→ EXERCISE BRIEF
From the first line of the data below through the line bearing "already in the", reproduce each line exactly; do not include pictures.

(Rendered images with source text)
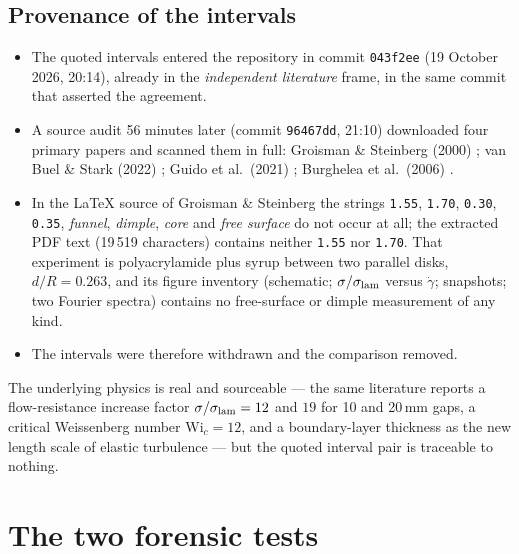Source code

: \documentclass[11pt,a4paper]{article}
\begin{document}
\subsection{Provenance of the intervals}
\begin{itemize}
    \item The quoted intervals entered the repository in commit
    \texttt{043f2ee} (19 October 2026, 20:14), already in the
    \emph{independent literature} frame, in the same commit that asserted
    the agreement.
    \item A source audit 56 minutes later (commit \texttt{96467dd},
    21:10) downloaded four primary papers and scanned them in full:
    Groisman \& Steinberg (2000) \cite{gs2000}; van Buel \& Stark (2022)
    \cite{vbs2022}; Guido et al.\ (2021) \cite{guido2021}; Burghelea et al.\
    (2006) \cite{bss2006}.
    \item In the LaTeX source of Groisman \& Steinberg the strings
    \texttt{1.55}, \texttt{1.70}, \texttt{0.30}, \texttt{0.35},
    \emph{funnel}, \emph{dimple}, \emph{core} and \emph{free surface} do not
    occur at all; the extracted PDF text (19\,519 characters) contains
    neither \texttt{1.55} nor \texttt{1.70}. That experiment is
    polyacrylamide plus syrup between two parallel disks, $d/R = 0.263$, and
    its figure inventory (schematic; $\sigma/\sigma_{\rm lam}$ versus
    $\dot\gamma$; snapshots; two Fourier spectra) contains no free-surface or
    dimple measurement of any kind.
    \item The intervals were therefore withdrawn and the comparison removed.
\end{itemize}
The underlying physics is real and sourceable --- the same literature
reports a flow-resistance increase factor $\sigma/\sigma_{\rm lam} = 12$ and
$19$ for 10 and 20\,mm gaps, a critical Weissenberg number
$\mathrm{Wi}_c = 12$, and a boundary-layer thickness as the new length
scale of elastic turbulence --- but the quoted interval pair is traceable to
nothing.

\section{The two forensic tests}
\end{document}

→ EXERCISE SOLUTION
Source code

: \documentclass[11pt,a4paper]{article}
\begin{document}
\subsection{Provenance of the intervals}
\begin{itemize}
    \item The quoted intervals entered the repository in commit
    \texttt{043f2ee} (19 October 2026, 20:14), already in the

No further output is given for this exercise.